From:	Alex Williamson
Subject:	Re: [Qemu-devel] [PATCH] vfio-pci: Make host MSI-X enable track guest
Date:	Sun, 06 Jan 2013 09:26:02 -0700
On Sun, 2013-01-06 at 10:50 +0200, Michael S. Tsirkin wrote:
> On Fri, Dec 21, 2012 at 08:38:07AM -0700, Alex Williamson wrote:
> > On Fri, 2012-12-21 at 14:21 +0200, Michael S. Tsirkin wrote:
> > > On Thu, Dec 20, 2012 at 03:12:46PM -0700, Alex Williamson wrote:
> > > > On Thu, 2012-12-20 at 18:36 +0200, Michael S. Tsirkin wrote:
> > > > > On Thu, Dec 20, 2012 at 09:06:41AM -0700, Alex Williamson wrote:
> > > > > > Guests typically enable MSI-X with all of the vectors in the MSI-X
> > > > > > vector table masked.  Only when the vector is enabled does the 
> > > > > > vector
> > > > > > get unmasked, resulting in a vector_use callback.  These two points,
> > > > > > enable and unmask, correspond to pci_enable_msix() and request_irq()

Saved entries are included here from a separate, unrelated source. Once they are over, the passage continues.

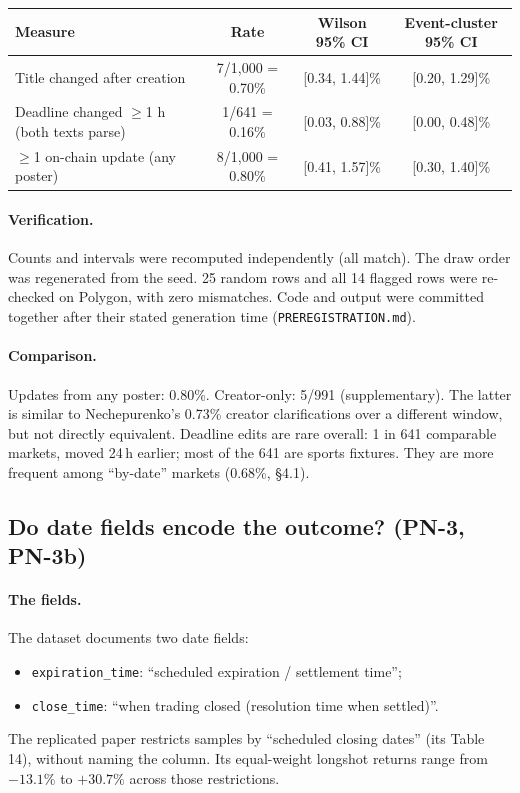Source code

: \documentclass[10pt]{article}
\newcommand{\code}[1]{\texttt{#1}}
\begin{document}
\begin{table}[h]\centering\small
\begin{tabular}{lccc}\toprule
Measure & Rate & Wilson 95\% CI & Event-cluster 95\% CI\\\midrule
Title changed after creation & 7/1,000 = 0.70\% & [0.34, 1.44]\% & [0.20, 1.29]\%\\
Deadline changed $\geq$1 h (both texts parse) & 1/641 = 0.16\% & [0.03, 0.88]\% & [0.00, 0.48]\%\\
$\geq$1 on-chain update (any poster) & 8/1,000 = 0.80\% & [0.41, 1.57]\% & [0.30, 1.40]\%\\\bottomrule
\end{tabular}
\end{table}

\paragraph{Verification.} Counts and intervals were recomputed independently
(all match). The draw order was regenerated from the seed. 25 random rows and
all 14 flagged rows were re-checked on Polygon, with zero mismatches. Code and
output were committed together after their stated generation time
(\texttt{PREREGISTRATION.md}).

\paragraph{Comparison.} Updates from any poster: 0.80\%. Creator-only: 5/991
(supplementary). The latter is similar to Nechepurenko's 0.73\% creator
clarifications over a different window, but not directly equivalent. Deadline
edits are rare overall: 1 in 641 comparable markets, moved 24\,h earlier; most
of the 641 are sports fixtures. They are more frequent among ``by-date''
markets (0.68\%, \S4.1).

\subsection{Do date fields encode the outcome? (PN-3, PN-3b)}

\paragraph{The fields.} The dataset documents two date fields:
\begin{itemize}[nosep]
  \item \code{expiration\_time}: ``scheduled expiration / settlement time'';
  \item \code{close\_time}: ``when trading closed (resolution time when
        settled)''.
\end{itemize}
The replicated paper restricts samples by ``scheduled closing dates'' (its
Table 14), without naming the column. Its equal-weight longshot returns range
from $-13.1\%$ to $+30.7\%$ across those restrictions.
\end{document}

> > > > > > for Linux guests.  Some drivers rely on VF/PF or PF/fw communication
> > > > > > channels that expect the physical state of the device to match the
> > > > > > guest visible state of the device.  They don't appreciate lazily
> > > > > > enabling MSI-X on the physical device.
> > > > > > 
> > > > > > To solve this, enable MSI-X with a single vector when the MSI-X
> > > > > > capability is enabled and immediate disable the vector.  This leaves
> > > > > > the physical device in exactly the same state between host and 
> > > > > > guest.
> > > > > > Furthermore, the brief gap where we enable vector 0, it fires into
> > > > > > userspace, not KVM, so the guest doesn't get spurious interrupts.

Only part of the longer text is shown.